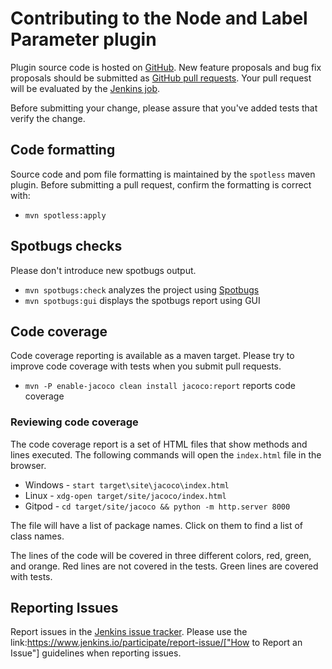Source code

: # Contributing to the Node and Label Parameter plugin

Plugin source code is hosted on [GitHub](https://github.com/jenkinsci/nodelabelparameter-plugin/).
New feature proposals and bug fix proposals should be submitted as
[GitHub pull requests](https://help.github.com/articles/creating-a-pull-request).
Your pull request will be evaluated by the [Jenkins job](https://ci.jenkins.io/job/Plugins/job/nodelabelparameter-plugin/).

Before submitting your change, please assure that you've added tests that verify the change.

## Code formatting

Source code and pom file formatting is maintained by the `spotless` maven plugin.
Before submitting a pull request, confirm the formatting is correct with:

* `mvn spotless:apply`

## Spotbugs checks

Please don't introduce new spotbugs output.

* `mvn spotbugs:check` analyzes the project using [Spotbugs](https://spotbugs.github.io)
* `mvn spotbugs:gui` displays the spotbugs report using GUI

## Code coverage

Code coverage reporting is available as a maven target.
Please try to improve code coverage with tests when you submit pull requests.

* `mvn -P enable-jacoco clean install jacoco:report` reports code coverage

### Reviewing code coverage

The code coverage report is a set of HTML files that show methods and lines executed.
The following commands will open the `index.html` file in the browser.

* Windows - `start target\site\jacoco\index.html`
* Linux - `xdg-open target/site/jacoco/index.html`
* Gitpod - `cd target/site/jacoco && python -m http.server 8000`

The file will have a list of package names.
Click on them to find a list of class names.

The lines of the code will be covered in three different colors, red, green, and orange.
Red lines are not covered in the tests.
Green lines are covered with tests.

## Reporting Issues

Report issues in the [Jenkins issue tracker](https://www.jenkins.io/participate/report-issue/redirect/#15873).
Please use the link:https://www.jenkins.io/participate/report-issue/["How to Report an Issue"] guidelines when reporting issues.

------------

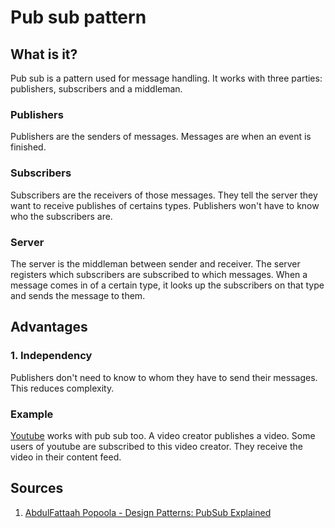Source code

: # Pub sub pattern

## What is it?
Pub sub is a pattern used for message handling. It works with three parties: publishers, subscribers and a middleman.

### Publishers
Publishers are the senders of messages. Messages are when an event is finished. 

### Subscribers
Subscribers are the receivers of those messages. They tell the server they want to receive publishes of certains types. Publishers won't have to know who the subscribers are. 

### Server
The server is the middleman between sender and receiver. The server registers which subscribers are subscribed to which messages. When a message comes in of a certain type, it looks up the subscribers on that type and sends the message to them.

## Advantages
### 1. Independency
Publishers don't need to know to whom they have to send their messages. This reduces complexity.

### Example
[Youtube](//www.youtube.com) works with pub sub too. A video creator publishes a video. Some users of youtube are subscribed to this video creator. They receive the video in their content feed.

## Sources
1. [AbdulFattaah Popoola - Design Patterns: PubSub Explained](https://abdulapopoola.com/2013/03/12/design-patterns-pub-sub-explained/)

------------

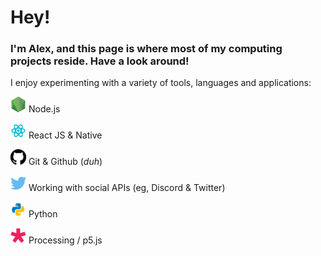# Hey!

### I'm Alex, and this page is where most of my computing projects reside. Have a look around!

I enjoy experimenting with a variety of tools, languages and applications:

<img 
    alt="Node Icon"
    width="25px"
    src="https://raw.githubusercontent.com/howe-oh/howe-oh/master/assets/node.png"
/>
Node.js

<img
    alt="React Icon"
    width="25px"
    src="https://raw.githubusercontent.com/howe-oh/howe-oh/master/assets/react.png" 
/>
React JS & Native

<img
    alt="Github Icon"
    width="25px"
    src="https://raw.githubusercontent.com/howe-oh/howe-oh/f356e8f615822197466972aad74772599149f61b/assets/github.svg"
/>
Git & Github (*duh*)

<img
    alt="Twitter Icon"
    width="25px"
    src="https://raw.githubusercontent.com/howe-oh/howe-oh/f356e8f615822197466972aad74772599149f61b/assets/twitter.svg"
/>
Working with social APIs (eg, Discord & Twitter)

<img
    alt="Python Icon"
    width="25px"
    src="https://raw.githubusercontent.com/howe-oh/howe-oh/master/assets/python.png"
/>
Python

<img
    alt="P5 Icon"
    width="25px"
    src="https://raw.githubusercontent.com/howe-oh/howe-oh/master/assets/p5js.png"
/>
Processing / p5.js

------------

▸ What you have to do
Your answer should be all lines from the data that contain "tests".

▸ Task answer
Before submitting your change, please assure that you've added tests that verify the change.
Please try to improve code coverage with tests when you submit pull requests.
Red lines are not covered in the tests.
Green lines are covered with tests.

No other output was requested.